_Aim of the exercise_
State the number of lines in the records beneath that hold the word "various", and add nothing.

Stored data entries:
=== Begin Enclosure ===

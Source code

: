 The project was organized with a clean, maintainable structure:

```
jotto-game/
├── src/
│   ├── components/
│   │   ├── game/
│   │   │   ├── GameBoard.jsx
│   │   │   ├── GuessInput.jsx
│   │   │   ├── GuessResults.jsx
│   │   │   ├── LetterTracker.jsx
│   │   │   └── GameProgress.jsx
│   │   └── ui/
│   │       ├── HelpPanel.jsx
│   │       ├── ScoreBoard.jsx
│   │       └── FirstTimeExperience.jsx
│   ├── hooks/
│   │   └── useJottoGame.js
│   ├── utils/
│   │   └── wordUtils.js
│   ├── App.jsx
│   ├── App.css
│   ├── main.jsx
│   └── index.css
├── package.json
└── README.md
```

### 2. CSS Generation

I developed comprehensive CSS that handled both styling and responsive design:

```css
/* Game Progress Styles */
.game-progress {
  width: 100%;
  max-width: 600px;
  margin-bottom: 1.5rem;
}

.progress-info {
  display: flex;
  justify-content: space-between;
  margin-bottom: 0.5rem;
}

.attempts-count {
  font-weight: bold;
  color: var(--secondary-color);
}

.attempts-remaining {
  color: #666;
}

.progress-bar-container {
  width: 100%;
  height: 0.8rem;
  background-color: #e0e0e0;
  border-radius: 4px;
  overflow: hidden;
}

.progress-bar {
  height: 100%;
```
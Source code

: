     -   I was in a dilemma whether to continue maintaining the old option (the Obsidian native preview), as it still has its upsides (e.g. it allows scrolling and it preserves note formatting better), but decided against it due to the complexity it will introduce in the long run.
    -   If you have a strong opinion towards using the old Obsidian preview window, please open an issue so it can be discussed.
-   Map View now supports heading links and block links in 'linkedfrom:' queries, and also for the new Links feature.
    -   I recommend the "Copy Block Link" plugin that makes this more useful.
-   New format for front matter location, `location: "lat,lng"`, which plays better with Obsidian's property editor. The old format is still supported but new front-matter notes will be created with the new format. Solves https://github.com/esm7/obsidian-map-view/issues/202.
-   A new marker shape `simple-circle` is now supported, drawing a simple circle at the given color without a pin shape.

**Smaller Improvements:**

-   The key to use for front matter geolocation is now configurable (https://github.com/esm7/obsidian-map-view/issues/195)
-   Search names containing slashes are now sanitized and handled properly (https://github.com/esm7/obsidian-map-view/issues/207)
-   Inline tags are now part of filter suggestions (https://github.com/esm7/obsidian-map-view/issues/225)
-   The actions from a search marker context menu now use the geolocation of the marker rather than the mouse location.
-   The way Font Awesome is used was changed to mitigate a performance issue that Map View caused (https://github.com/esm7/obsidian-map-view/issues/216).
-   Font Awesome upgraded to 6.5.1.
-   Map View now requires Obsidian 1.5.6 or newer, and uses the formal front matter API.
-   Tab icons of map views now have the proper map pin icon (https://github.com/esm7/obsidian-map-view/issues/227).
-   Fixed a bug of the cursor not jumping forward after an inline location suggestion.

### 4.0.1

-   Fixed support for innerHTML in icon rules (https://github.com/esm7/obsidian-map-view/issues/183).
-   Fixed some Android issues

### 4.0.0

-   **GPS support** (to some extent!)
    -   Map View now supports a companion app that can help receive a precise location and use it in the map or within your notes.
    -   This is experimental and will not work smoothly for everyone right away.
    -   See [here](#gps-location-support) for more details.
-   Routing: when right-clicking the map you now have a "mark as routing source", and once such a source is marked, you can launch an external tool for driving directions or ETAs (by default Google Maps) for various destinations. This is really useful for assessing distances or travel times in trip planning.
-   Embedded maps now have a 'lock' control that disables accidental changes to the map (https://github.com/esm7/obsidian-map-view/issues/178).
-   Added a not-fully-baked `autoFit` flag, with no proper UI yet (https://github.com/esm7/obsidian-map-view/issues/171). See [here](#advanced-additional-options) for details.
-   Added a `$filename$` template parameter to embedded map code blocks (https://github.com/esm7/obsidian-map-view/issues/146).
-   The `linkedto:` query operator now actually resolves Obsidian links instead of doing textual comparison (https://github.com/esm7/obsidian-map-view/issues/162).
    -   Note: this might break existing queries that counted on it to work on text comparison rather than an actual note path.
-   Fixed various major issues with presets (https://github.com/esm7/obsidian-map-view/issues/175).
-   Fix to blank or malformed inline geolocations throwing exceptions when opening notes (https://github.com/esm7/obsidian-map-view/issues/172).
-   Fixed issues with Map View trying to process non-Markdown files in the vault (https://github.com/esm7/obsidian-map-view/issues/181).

=== End Enclosure ===

_Response to the task_
2